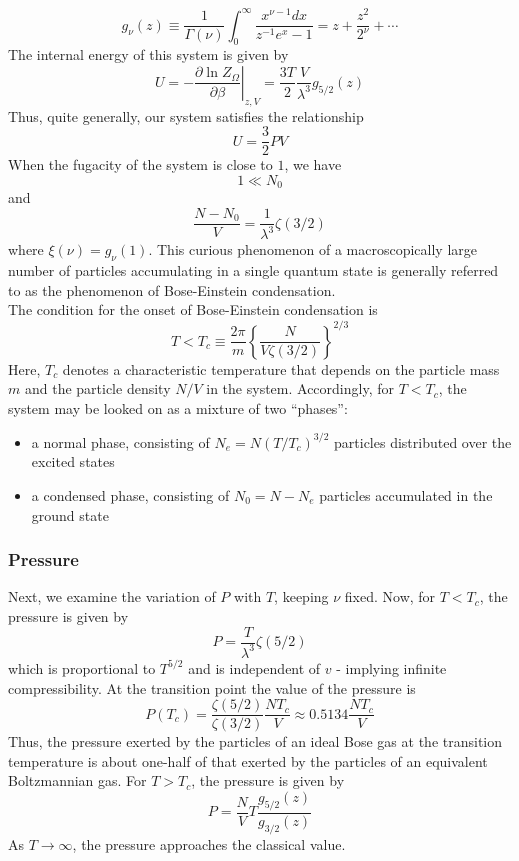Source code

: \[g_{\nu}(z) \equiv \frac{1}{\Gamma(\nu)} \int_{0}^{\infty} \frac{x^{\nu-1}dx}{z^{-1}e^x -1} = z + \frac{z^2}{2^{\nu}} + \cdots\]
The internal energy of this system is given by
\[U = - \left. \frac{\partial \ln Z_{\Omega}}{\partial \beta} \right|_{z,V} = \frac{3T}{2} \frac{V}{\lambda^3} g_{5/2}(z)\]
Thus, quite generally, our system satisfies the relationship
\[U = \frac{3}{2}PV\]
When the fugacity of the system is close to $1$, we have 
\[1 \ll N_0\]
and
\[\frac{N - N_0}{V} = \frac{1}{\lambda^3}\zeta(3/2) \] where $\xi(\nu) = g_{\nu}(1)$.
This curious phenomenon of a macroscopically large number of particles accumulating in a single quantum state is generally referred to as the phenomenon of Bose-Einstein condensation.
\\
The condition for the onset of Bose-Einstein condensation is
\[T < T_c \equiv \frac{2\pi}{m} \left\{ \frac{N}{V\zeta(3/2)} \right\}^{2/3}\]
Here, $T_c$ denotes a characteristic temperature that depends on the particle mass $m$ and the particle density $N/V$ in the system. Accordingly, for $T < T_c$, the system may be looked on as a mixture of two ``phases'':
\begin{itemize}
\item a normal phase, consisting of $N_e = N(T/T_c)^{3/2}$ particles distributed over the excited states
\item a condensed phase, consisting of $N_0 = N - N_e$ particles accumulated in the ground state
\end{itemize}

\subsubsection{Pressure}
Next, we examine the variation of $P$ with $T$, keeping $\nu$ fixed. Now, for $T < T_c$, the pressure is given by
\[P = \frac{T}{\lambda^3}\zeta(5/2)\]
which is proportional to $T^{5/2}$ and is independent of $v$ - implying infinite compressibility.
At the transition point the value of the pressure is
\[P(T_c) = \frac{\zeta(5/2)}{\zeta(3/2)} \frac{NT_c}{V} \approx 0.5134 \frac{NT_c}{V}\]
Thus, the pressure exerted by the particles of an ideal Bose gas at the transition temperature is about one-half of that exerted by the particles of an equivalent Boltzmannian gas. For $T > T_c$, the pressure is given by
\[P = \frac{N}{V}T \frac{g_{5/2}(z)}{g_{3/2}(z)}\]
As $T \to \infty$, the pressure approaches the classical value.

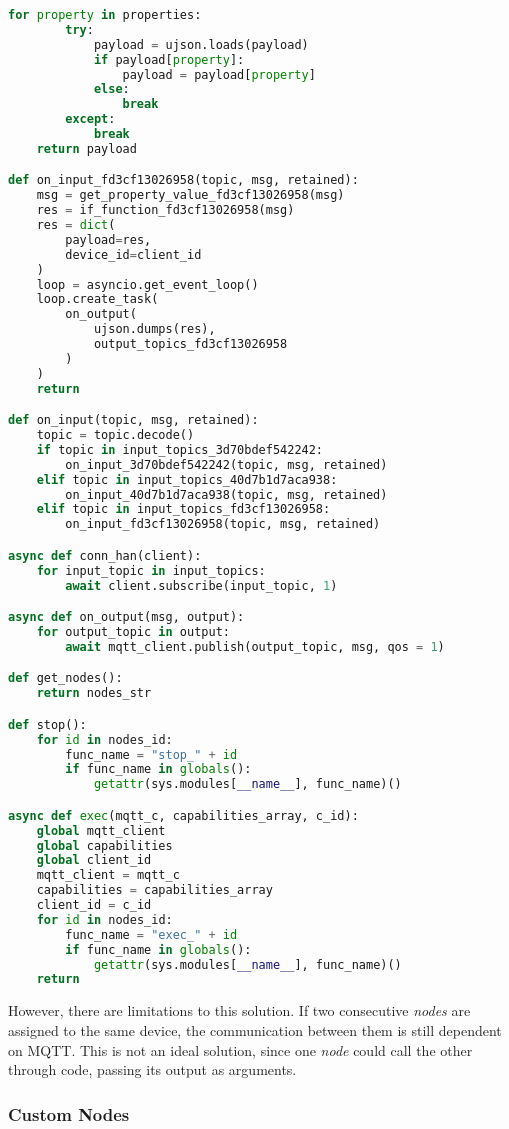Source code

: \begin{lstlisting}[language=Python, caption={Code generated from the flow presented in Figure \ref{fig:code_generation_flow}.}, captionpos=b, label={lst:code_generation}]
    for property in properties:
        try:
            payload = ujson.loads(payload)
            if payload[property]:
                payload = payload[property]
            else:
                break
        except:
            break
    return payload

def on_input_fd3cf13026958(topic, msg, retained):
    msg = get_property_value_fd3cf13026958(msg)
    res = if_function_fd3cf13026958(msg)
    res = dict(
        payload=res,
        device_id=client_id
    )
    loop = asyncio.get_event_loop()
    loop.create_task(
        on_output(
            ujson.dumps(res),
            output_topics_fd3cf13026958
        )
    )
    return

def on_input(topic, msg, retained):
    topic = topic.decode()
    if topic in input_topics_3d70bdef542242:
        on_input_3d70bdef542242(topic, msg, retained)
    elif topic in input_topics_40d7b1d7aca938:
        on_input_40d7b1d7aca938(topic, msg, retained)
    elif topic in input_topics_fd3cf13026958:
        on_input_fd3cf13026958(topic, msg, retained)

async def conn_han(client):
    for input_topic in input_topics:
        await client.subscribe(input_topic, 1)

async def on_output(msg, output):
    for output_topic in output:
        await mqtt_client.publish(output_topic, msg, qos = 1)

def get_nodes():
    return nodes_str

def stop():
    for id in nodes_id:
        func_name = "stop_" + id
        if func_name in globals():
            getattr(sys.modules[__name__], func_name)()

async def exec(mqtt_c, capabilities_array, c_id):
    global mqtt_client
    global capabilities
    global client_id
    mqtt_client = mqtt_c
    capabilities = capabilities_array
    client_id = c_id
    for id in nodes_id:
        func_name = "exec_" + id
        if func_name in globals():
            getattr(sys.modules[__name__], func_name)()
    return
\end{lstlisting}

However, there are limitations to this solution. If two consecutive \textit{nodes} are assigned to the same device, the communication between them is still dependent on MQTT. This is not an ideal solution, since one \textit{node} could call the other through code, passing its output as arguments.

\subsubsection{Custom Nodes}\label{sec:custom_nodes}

▶ **Task goal**: Say, as a number only, how many lines of the data contain "ideal".

▶ **Solution to this problem**: 2